──────── Extracted entries ────────

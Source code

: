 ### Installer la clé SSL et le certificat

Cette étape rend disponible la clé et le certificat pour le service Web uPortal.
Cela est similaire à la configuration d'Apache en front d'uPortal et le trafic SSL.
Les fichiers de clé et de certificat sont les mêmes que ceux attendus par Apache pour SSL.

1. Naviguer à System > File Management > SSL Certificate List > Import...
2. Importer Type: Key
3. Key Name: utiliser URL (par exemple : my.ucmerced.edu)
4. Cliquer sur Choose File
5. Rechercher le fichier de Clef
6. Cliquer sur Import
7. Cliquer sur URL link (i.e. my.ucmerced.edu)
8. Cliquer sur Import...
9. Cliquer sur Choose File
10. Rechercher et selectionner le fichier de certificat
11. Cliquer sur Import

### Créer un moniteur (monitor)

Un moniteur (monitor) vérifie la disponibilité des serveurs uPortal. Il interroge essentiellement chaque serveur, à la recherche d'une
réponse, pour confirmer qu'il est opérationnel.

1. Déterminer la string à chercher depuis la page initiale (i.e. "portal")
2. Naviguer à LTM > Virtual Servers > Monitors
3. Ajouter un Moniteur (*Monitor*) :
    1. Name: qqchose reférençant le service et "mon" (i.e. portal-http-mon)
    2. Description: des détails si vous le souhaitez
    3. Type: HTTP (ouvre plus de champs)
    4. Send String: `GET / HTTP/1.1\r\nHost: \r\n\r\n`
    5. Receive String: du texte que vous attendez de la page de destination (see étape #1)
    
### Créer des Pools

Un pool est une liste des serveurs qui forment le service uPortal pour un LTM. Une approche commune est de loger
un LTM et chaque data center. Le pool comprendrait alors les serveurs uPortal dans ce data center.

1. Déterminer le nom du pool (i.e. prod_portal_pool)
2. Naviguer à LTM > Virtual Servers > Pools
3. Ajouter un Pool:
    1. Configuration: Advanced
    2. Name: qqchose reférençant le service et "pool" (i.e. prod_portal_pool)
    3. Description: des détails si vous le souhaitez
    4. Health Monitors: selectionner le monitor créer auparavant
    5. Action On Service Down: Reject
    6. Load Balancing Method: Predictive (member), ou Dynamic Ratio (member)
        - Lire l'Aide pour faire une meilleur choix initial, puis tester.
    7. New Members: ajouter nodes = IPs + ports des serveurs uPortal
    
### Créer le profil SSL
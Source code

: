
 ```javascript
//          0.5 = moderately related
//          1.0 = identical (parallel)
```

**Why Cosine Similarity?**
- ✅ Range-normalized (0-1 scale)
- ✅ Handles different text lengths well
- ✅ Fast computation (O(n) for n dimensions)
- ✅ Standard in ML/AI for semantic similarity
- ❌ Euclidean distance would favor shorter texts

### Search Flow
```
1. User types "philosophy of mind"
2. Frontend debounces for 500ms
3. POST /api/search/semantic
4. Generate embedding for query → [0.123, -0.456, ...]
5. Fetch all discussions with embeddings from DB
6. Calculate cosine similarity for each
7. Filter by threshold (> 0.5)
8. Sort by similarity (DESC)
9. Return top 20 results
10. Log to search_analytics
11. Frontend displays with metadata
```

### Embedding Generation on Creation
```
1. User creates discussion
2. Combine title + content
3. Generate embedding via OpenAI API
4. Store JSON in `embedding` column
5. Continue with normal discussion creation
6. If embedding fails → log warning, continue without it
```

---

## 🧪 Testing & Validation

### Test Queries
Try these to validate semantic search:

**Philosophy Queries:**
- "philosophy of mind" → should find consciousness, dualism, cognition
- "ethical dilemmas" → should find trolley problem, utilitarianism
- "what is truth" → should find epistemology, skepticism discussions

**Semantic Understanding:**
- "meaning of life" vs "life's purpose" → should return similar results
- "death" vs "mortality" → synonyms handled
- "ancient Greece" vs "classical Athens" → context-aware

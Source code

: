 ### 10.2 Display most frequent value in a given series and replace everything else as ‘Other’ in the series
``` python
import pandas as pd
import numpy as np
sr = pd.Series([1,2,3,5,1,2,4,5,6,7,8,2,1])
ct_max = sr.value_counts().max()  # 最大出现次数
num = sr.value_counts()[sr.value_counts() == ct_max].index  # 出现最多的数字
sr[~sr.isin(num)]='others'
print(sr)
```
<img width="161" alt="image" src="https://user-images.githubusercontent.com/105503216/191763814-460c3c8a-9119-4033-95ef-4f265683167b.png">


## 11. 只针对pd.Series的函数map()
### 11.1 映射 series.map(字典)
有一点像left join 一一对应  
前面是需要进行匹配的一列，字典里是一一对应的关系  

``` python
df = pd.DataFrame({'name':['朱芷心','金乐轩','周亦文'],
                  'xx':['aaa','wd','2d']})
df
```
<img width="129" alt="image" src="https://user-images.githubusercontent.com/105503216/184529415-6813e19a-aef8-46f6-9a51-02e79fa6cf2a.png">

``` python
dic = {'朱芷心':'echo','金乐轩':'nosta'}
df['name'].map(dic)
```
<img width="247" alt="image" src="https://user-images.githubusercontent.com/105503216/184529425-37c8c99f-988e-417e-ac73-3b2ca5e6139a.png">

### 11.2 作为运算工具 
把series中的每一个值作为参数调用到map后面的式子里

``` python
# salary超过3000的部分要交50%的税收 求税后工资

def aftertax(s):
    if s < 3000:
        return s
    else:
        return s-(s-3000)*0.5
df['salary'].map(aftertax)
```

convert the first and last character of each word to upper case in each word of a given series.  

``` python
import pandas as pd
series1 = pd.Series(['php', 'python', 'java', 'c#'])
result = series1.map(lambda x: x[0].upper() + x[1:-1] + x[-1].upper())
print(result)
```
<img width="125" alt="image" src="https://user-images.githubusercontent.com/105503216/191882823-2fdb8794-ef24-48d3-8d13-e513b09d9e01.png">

────────

What you have to do:
The whole listing above must be copied exactly.

Result below:
Source code

: ### Installer la clé SSL et le certificat

Cette étape rend disponible la clé et le certificat pour le service Web uPortal.
Cela est similaire à la configuration d'Apache en front d'uPortal et le trafic SSL.
Les fichiers de clé et de certificat sont les mêmes que ceux attendus par Apache pour SSL.

1. Naviguer à System > File Management > SSL Certificate List > Import...
2. Importer Type: Key
3. Key Name: utiliser URL (par exemple : my.ucmerced.edu)
4. Cliquer sur Choose File
5. Rechercher le fichier de Clef
6. Cliquer sur Import
7. Cliquer sur URL link (i.e. my.ucmerced.edu)
8. Cliquer sur Import...
9. Cliquer sur Choose File
10. Rechercher et selectionner le fichier de certificat
11. Cliquer sur Import

### Créer un moniteur (monitor)

Un moniteur (monitor) vérifie la disponibilité des serveurs uPortal. Il interroge essentiellement chaque serveur, à la recherche d'une
réponse, pour confirmer qu'il est opérationnel.

1. Déterminer la string à chercher depuis la page initiale (i.e. "portal")
2. Naviguer à LTM > Virtual Servers > Monitors
3. Ajouter un Moniteur (*Monitor*) :
    1. Name: qqchose reférençant le service et "mon" (i.e. portal-http-mon)
    2. Description: des détails si vous le souhaitez
    3. Type: HTTP (ouvre plus de champs)
    4. Send String: `GET / HTTP/1.1\r\nHost: \r\n\r\n`
    5. Receive String: du texte que vous attendez de la page de destination (see étape #1)
    
### Créer des Pools

Un pool est une liste des serveurs qui forment le service uPortal pour un LTM. Une approche commune est de loger
un LTM et chaque data center. Le pool comprendrait alors les serveurs uPortal dans ce data center.

1. Déterminer le nom du pool (i.e. prod_portal_pool)
2. Naviguer à LTM > Virtual Servers > Pools
3. Ajouter un Pool:
    1. Configuration: Advanced
    2. Name: qqchose reférençant le service et "pool" (i.e. prod_portal_pool)
    3. Description: des détails si vous le souhaitez
    4. Health Monitors: selectionner le monitor créer auparavant
    5. Action On Service Down: Reject
    6. Load Balancing Method: Predictive (member), ou Dynamic Ratio (member)
        - Lire l'Aide pour faire une meilleur choix initial, puis tester.
    7. New Members: ajouter nodes = IPs + ports des serveurs uPortal
    
### Créer le profil SSL
Source code

:
 ```javascript
//          0.5 = moderately related
//          1.0 = identical (parallel)
```

**Why Cosine Similarity?**
- ✅ Range-normalized (0-1 scale)
- ✅ Handles different text lengths well
- ✅ Fast computation (O(n) for n dimensions)
- ✅ Standard in ML/AI for semantic similarity
- ❌ Euclidean distance would favor shorter texts

### Search Flow
```
1. User types "philosophy of mind"
2. Frontend debounces for 500ms
3. POST /api/search/semantic
4. Generate embedding for query → [0.123, -0.456, ...]
5. Fetch all discussions with embeddings from DB
6. Calculate cosine similarity for each
7. Filter by threshold (> 0.5)
8. Sort by similarity (DESC)
9. Return top 20 results
10. Log to search_analytics
11. Frontend displays with metadata
```

### Embedding Generation on Creation
```
1. User creates discussion
2. Combine title + content
3. Generate embedding via OpenAI API
4. Store JSON in `embedding` column
5. Continue with normal discussion creation
6. If embedding fails → log warning, continue without it
```

---

## 🧪 Testing & Validation

### Test Queries
Try these to validate semantic search:

**Philosophy Queries:**
- "philosophy of mind" → should find consciousness, dualism, cognition
- "ethical dilemmas" → should find trolley problem, utilitarianism
- "what is truth" → should find epistemology, skepticism discussions

**Semantic Understanding:**
- "meaning of life" vs "life's purpose" → should return similar results
- "death" vs "mortality" → synonyms handled
- "ancient Greece" vs "classical Athens" → context-aware

Source code

: ### 10.2 Display most frequent value in a given series and replace everything else as ‘Other’ in the series
``` python
import pandas as pd
import numpy as np
sr = pd.Series([1,2,3,5,1,2,4,5,6,7,8,2,1])
ct_max = sr.value_counts().max()  # 最大出现次数
num = sr.value_counts()[sr.value_counts() == ct_max].index  # 出现最多的数字
sr[~sr.isin(num)]='others'
print(sr)
```
<img width="161" alt="image" src="https://user-images.githubusercontent.com/105503216/191763814-460c3c8a-9119-4033-95ef-4f265683167b.png">


## 11. 只针对pd.Series的函数map()
### 11.1 映射 series.map(字典)
有一点像left join 一一对应  
前面是需要进行匹配的一列，字典里是一一对应的关系  

``` python
df = pd.DataFrame({'name':['朱芷心','金乐轩','周亦文'],
                  'xx':['aaa','wd','2d']})
df
```
<img width="129" alt="image" src="https://user-images.githubusercontent.com/105503216/184529415-6813e19a-aef8-46f6-9a51-02e79fa6cf2a.png">

``` python
dic = {'朱芷心':'echo','金乐轩':'nosta'}
df['name'].map(dic)
```
<img width="247" alt="image" src="https://user-images.githubusercontent.com/105503216/184529425-37c8c99f-988e-417e-ac73-3b2ca5e6139a.png">

### 11.2 作为运算工具 
把series中的每一个值作为参数调用到map后面的式子里

``` python
# salary超过3000的部分要交50%的税收 求税后工资

def aftertax(s):
    if s < 3000:
        return s
    else:
        return s-(s-3000)*0.5
df['salary'].map(aftertax)
```

convert the first and last character of each word to upper case in each word of a given series.  

``` python
import pandas as pd
series1 = pd.Series(['php', 'python', 'java', 'c#'])
result = series1.map(lambda x: x[0].upper() + x[1:-1] + x[-1].upper())
print(result)
```
<img width="125" alt="image" src="https://user-images.githubusercontent.com/105503216/191882823-2fdb8794-ef24-48d3-8d13-e513b09d9e01.png">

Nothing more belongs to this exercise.